Dataset entries
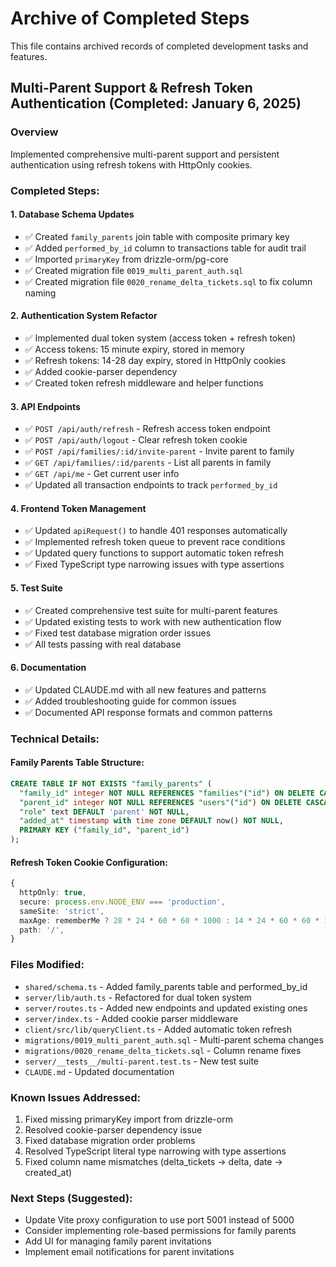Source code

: # Archive of Completed Steps

This file contains archived records of completed development tasks and features.

## Multi-Parent Support & Refresh Token Authentication (Completed: January 6, 2025)

### Overview
Implemented comprehensive multi-parent support and persistent authentication using refresh tokens with HttpOnly cookies.

### Completed Steps:

#### 1. **Database Schema Updates**
- ✅ Created `family_parents` join table with composite primary key
- ✅ Added `performed_by_id` column to transactions table for audit trail
- ✅ Imported `primaryKey` from drizzle-orm/pg-core
- ✅ Created migration file `0019_multi_parent_auth.sql`
- ✅ Created migration file `0020_rename_delta_tickets.sql` to fix column naming

#### 2. **Authentication System Refactor**
- ✅ Implemented dual token system (access token + refresh token)
- ✅ Access tokens: 15 minute expiry, stored in memory
- ✅ Refresh tokens: 14-28 day expiry, stored in HttpOnly cookies
- ✅ Added cookie-parser dependency
- ✅ Created token refresh middleware and helper functions

#### 3. **API Endpoints**
- ✅ `POST /api/auth/refresh` - Refresh access token endpoint
- ✅ `POST /api/auth/logout` - Clear refresh token cookie
- ✅ `POST /api/families/:id/invite-parent` - Invite parent to family
- ✅ `GET /api/families/:id/parents` - List all parents in family
- ✅ `GET /api/me` - Get current user info
- ✅ Updated all transaction endpoints to track `performed_by_id`

#### 4. **Frontend Token Management**
- ✅ Updated `apiRequest()` to handle 401 responses automatically
- ✅ Implemented refresh token queue to prevent race conditions
- ✅ Updated query functions to support automatic token refresh
- ✅ Fixed TypeScript type narrowing issues with type assertions

#### 5. **Test Suite**
- ✅ Created comprehensive test suite for multi-parent features
- ✅ Updated existing tests to work with new authentication flow
- ✅ Fixed test database migration order issues
- ✅ All tests passing with real database

#### 6. **Documentation**
- ✅ Updated CLAUDE.md with all new features and patterns
- ✅ Added troubleshooting guide for common issues
- ✅ Documented API response formats and common patterns

### Technical Details:

#### Family Parents Table Structure:
```sql
CREATE TABLE IF NOT EXISTS "family_parents" (
  "family_id" integer NOT NULL REFERENCES "families"("id") ON DELETE CASCADE,
  "parent_id" integer NOT NULL REFERENCES "users"("id") ON DELETE CASCADE,
  "role" text DEFAULT 'parent' NOT NULL,
  "added_at" timestamp with time zone DEFAULT now() NOT NULL,
  PRIMARY KEY ("family_id", "parent_id")
);
```

#### Refresh Token Cookie Configuration:
```typescript
{
  httpOnly: true,
  secure: process.env.NODE_ENV === 'production',
  sameSite: 'strict',
  maxAge: rememberMe ? 28 * 24 * 60 * 60 * 1000 : 14 * 24 * 60 * 60 * 1000,
  path: '/',
}
```

### Files Modified:
- `shared/schema.ts` - Added family_parents table and performed_by_id
- `server/lib/auth.ts` - Refactored for dual token system
- `server/routes.ts` - Added new endpoints and updated existing ones
- `server/index.ts` - Added cookie parser middleware
- `client/src/lib/queryClient.ts` - Added automatic token refresh
- `migrations/0019_multi_parent_auth.sql` - Multi-parent schema changes
- `migrations/0020_rename_delta_tickets.sql` - Column rename fixes
- `server/__tests__/multi-parent.test.ts` - New test suite
- `CLAUDE.md` - Updated documentation

### Known Issues Addressed:
1. Fixed missing primaryKey import from drizzle-orm
2. Resolved cookie-parser dependency issue
3. Fixed database migration order problems
4. Resolved TypeScript literal type narrowing with type assertions
5. Fixed column name mismatches (delta_tickets → delta, date → created_at)

### Next Steps (Suggested):
- Update Vite proxy configuration to use port 5001 instead of 5000
- Consider implementing role-based permissions for family parents
- Add UI for managing family parent invitations
- Implement email notifications for parent invitations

EXERCISE INSTRUCTIONS:
Among the entries, find every line holding "REFERENCES" and return it.

WRITTEN RESPONSE:
  "family_id" integer NOT NULL REFERENCES "families"("id") ON DELETE CASCADE,
  "parent_id" integer NOT NULL REFERENCES "users"("id") ON DELETE CASCADE,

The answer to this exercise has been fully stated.